Hi @SQLLover21 ,
Please run DBCC LOGINFO, and share us the output. This will give you information about your virtual logs inside your transaction log. The primary thing to look at here is the Status column. Since this file is written sequentially and then looped back to the beginning, you want to take a look at where the value of "2" is in the output. This will tell you what portions of the log are in use and which are not in use Status = 0.

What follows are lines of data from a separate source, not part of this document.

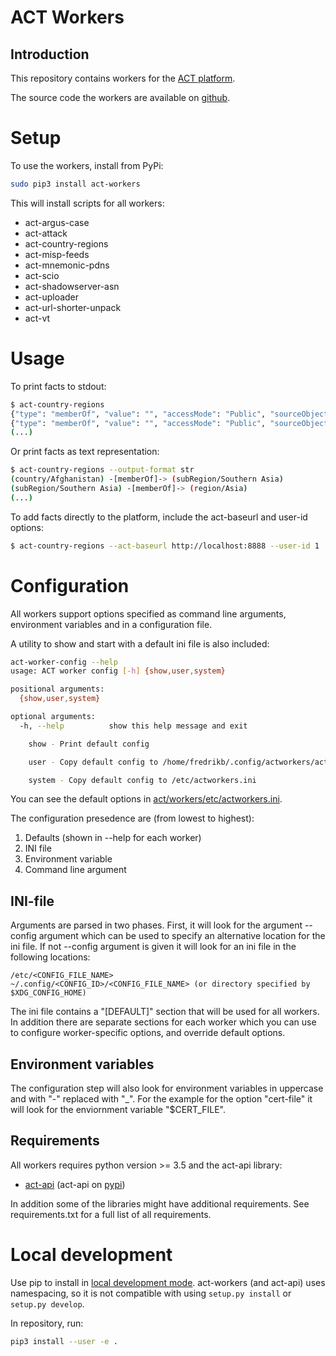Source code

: # ACT Workers

## Introduction

This repository contains workers for the [ACT platform](https://github.com/mnemonic-no/act-platform).

The source code the workers are available on [github](https://github.com/mnemonic-no/act-workers).

# Setup

To use the workers, install from PyPi:

```bash
sudo pip3 install act-workers
```

This will install scripts for all workers:

* act-argus-case
* act-attack
* act-country-regions
* act-misp-feeds
* act-mnemonic-pdns
* act-scio
* act-shadowserver-asn
* act-uploader
* act-url-shorter-unpack
* act-vt

# Usage

To print facts to stdout:

```bash
$ act-country-regions
{"type": "memberOf", "value": "", "accessMode": "Public", "sourceObject": {"type": "country", "value": "Afghanistan"}, "destinationObject": {"type": "subRegion", "value": "Southern Asia"}, "bidirectionalBinding": false}
{"type": "memberOf", "value": "", "accessMode": "Public", "sourceObject": {"type": "subRegion", "value": "Southern Asia"}, "destinationObject": {"type": "region", "value": "Asia"}, "bidirectionalBinding": false}
(...)
```

Or print facts as text representation:

```bash
$ act-country-regions --output-format str
(country/Afghanistan) -[memberOf]-> (subRegion/Southern Asia)
(subRegion/Southern Asia) -[memberOf]-> (region/Asia)
(...)
```

To add facts directly to the platform, include the act-baseurl and user-id options:

```bash
$ act-country-regions --act-baseurl http://localhost:8888 --user-id 1
```

# Configuration

All workers support options specified as command line arguments, environment variables and in a configuration file.

A utility to show and start with a default ini file is also included:

```bash
act-worker-config --help
usage: ACT worker config [-h] {show,user,system}

positional arguments:
  {show,user,system}

optional arguments:
  -h, --help          show this help message and exit

    show - Print default config

    user - Copy default config to /home/fredrikb/.config/actworkers/actworkers.ini

    system - Copy default config to /etc/actworkers.ini
```

You can see the default options in [act/workers/etc/actworkers.ini](act/workers/etc/actworkers.ini).

The configuration presedence are (from lowest to highest):
1. Defaults (shown in --help for each worker)
2. INI file
3. Environment variable
4. Command line argument

## INI-file
Arguments are parsed in two phases. First, it will look for the argument --config argument
which can be used to specify an alternative location for the ini file. If not --config argument
is given it will look for an ini file in the following locations:

    /etc/<CONFIG_FILE_NAME>
    ~/.config/<CONFIG_ID>/<CONFIG_FILE_NAME> (or directory specified by $XDG_CONFIG_HOME)

The ini file contains a "[DEFAULT]" section that will be used for all workers.
In addition there are separate sections for each worker which you can use to configure
worker-specific options, and override default options.

## Environment variables

The configuration step will also look for environment variables in uppercase and
with "-" replaced with "_". For the example for the option "cert-file" it will look for the
enviornment variable "$CERT_FILE".

## Requirements

All workers requires python version >= 3.5 and the act-api library:

* [act-api](https://github.com/mnemonic-no/act-api-python) (act-api on [pypi](https://pypi.org/project/act-api/))

In addition some of the libraries might have additional requirements. See requirements.txt for a full list of all requirements.

# Local development

Use pip to install in [local development mode](https://pip.pypa.io/en/stable/reference/pip_install/#editable-installs). act-workers (and act-api) uses namespacing, so it is not compatible with using `setup.py install` or `setup.py develop`.

In repository, run:

```bash
pip3 install --user -e .
```
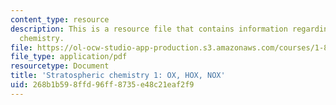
 ```yaml
---
content_type: resource
description: This is a resource file that contains information regarding stratospheric
  chemistry.
file: https://ol-ocw-studio-app-production.s3.amazonaws.com/courses/1-84j-atmospheric-chemistry-fall-2013/268b1b598ffd96ff8735e48c21eaf2f9_MIT1_84JF13_Lec7_strat1.pdf
file_type: application/pdf
resourcetype: Document
title: 'Stratospheric chemistry 1: OX, HOX, NOX'
uid: 268b1b59-8ffd-96ff-8735-e48c21eaf2f9
---
```

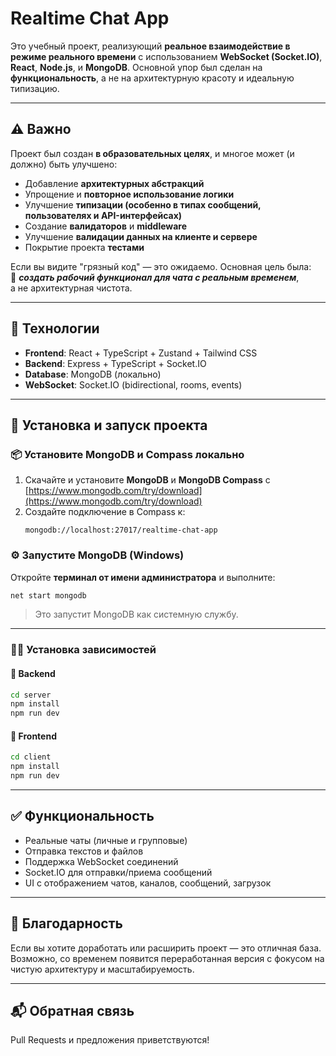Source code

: # Realtime Chat App

Это учебный проект, реализующий **реальное взаимодействие в режиме реального времени** с использованием **WebSocket (Socket.IO)**, **React**, **Node.js**, и **MongoDB**. Основной упор был сделан на **функциональность**, а не на архитектурную красоту и идеальную типизацию.

---

## ⚠️ Важно

Проект был создан **в образовательных целях**, и многое может (и должно) быть улучшено:

- Добавление **архитектурных абстракций**
- Упрощение и **повторное использование логики**
- Улучшение **типизации (особенно в типах сообщений, пользователях и API-интерфейсах)**
- Создание **валидаторов** и **middleware**
- Улучшение **валидации данных на клиенте и сервере**
- Покрытие проекта **тестами**

Если вы видите "грязный код" — это ожидаемо. Основная цель была:  
📡 _**создать рабочий функционал для чата с реальным временем**_,  
а не архитектурная чистота.

---

## 🧩 Технологии

- **Frontend**: React + TypeScript + Zustand + Tailwind CSS
- **Backend**: Express + TypeScript + Socket.IO
- **Database**: MongoDB (локально)
- **WebSocket**: Socket.IO (bidirectional, rooms, events)

---

## 🚀 Установка и запуск проекта

### 📦 Установите MongoDB и Compass локально

1. Скачайте и установите **MongoDB** и **MongoDB Compass** с [https://www.mongodb.com/try/download](https://www.mongodb.com/try/download)
2. Создайте подключение в Compass к:  
   ```
   mongodb://localhost:27017/realtime-chat-app
   ```

### ⚙️ Запустите MongoDB (Windows)

Откройте **терминал от имени администратора** и выполните:

```bash
net start mongodb
```

> Это запустит MongoDB как системную службу.

---

### 🧑‍💻 Установка зависимостей

#### 📁 Backend

```bash
cd server
npm install
npm run dev
```

#### 📁 Frontend

```bash
cd client
npm install
npm run dev
```

---

## ✅ Функциональность

- Реальные чаты (личные и групповые)
- Отправка текстов и файлов
- Поддержка WebSocket соединений
- Socket.IO для отправки/приема сообщений
- UI с отображением чатов, каналов, сообщений, загрузок

---

## 🙌 Благодарность

Если вы хотите доработать или расширить проект — это отличная база.  
Возможно, со временем появится переработанная версия с фокусом на чистую архитектуру и масштабируемость.

---

## 📬 Обратная связь

Pull Requests и предложения приветствуются!
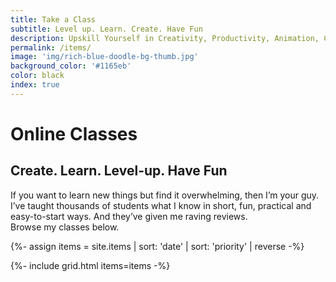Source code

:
 ```yaml
---
title: Take a Class
subtitle: Level up. Learn. Create. Have Fun
description: Upskill Yourself in Creativity, Productivity, Animation, Coding & Illustration.
permalink: /items/
image: 'img/rich-blue-doodle-bg-thumb.jpg'
background_color: '#1165eb'
color: black
index: true
---
```

<h1>Online Classes</h1>
<h2>Create. Learn. Level-up. Have Fun</h2>

If you want to learn new things but find it overwhelming, then I’m your guy. I’ve taught thousands of students what I know in short, fun, practical and easy-to-start ways. And they’ve given me raving reviews.  
Browse my classes below.

{%- assign items = site.items | sort: 'date' | sort: 'priority' | reverse -%}

{%- include grid.html items=items -%}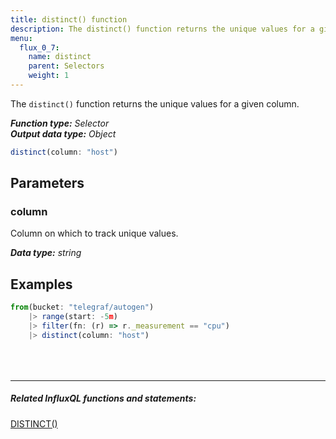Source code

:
 ```yaml
---
title: distinct() function
description: The distinct() function returns the unique values for a given column.
menu:
  flux_0_7:
    name: distinct
    parent: Selectors
    weight: 1
---
```


The `distinct()` function returns the unique values for a given column.

_**Function type:** Selector_  
_**Output data type:** Object_

```js
distinct(column: "host")
```

## Parameters

### column
Column on which to track unique values.

_**Data type:** string_

## Examples
```js
from(bucket: "telegraf/autogen")
	|> range(start: -5m)
	|> filter(fn: (r) => r._measurement == "cpu")
	|> distinct(column: "host")
```

<hr style="margin-top:4rem"/>

##### Related InfluxQL functions and statements:
[DISTINCT()](/influxdb/latest/query_language/functions/#distinct)
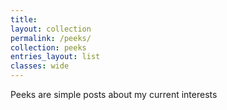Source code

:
 ```yaml
---
title: 
layout: collection
permalink: /peeks/
collection: peeks
entries_layout: list
classes: wide
---
```

Peeks are simple posts about my current interests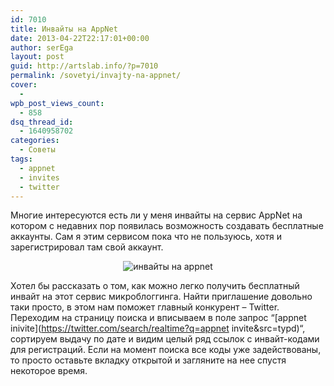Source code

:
 ```yaml
---
id: 7010
title: Инвайты на AppNet
date: 2013-04-22T22:17:01+00:00
author: serEga
layout: post
guid: http://artslab.info/?p=7010
permalink: /sovetyi/invajty-na-appnet/
cover:
  -
wpb_post_views_count:
  - 858
dsq_thread_id:
  - 1640958702
categories:
  - Советы
tags:
  - appnet
  - invites
  - twitter
---
```

Многие интересуются есть ли у меня инвайты на сервис AppNet на котором с недавних пор появилась возможность создавать бесплатные аккаунты. Сам я этим сервисом пока что не пользуюсь, хотя и зарегистрировал там свой аккаунт.

<center>
  <img src="http://googledrive.com/host/0B9lHVSSSdxdxd0hjdUdmRzY3Tjg/appnet_invite.jpg" alt="инвайты на appnet" class="aligncenter size-full wp-image-7046" />
</center>

Хотел бы рассказать о том, как можно легко получить бесплатный инвайт на этот сервис микроблоггинга. Найти приглашение довольно таки просто, в этом нам поможет главный конкурент &#8211; Twitter. Переходим на страницу поиска и вписываем в поле запрос &#8220;[appnet inivite](https://twitter.com/search/realtime?q=appnet invite&src=typd)&#8220;, сортируем выдачу по дате и видим целый ряд ссылок с инвайт-кодами для регистраций. Если на момент поиска все коды уже задействованы, то просто оставьте вкладку открытой и загляните на нее спустя некоторое время.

If your transaction log that is not growing, and you’re taking regular log backups, but the log_reuse_wait_desc remains LOG_BACKUP, this is because zero VLFs were cleared when the previous log backup was performed.
How can that happen?
Imagine a database where there’s very little insert/update/delete/DDL activity, so in between your regular log backups there are only a few log records generated, and they’re all in the same VLF. The next log backup runs, backing up those few log records, but it can’t clear the current VLF, so can’t clear log_reuse_wait_desc. As soon as there are enough changes in the database that the current VLF fills up and the next VLF is activated, the next log backup should be able to clear the previous VLF and then the log_reuse_wait_desc will revert to NOTHING. Until the next log backup occurs and isn’t able to clear the current VLF, in which case it will go back to LOG_BACKUP again.
So LOG_BACKUP really means “either you need to take a log backup, or the log records that were backed up were all in the current VLF and so it could not be cleared.”
Refer to the blog Why is log_reuse_wait_desc saying LOG_BACKUP after doing a log backup?
> The log file has 99% of free space
Did you using DBCC SQLPERF(logspace) to check this?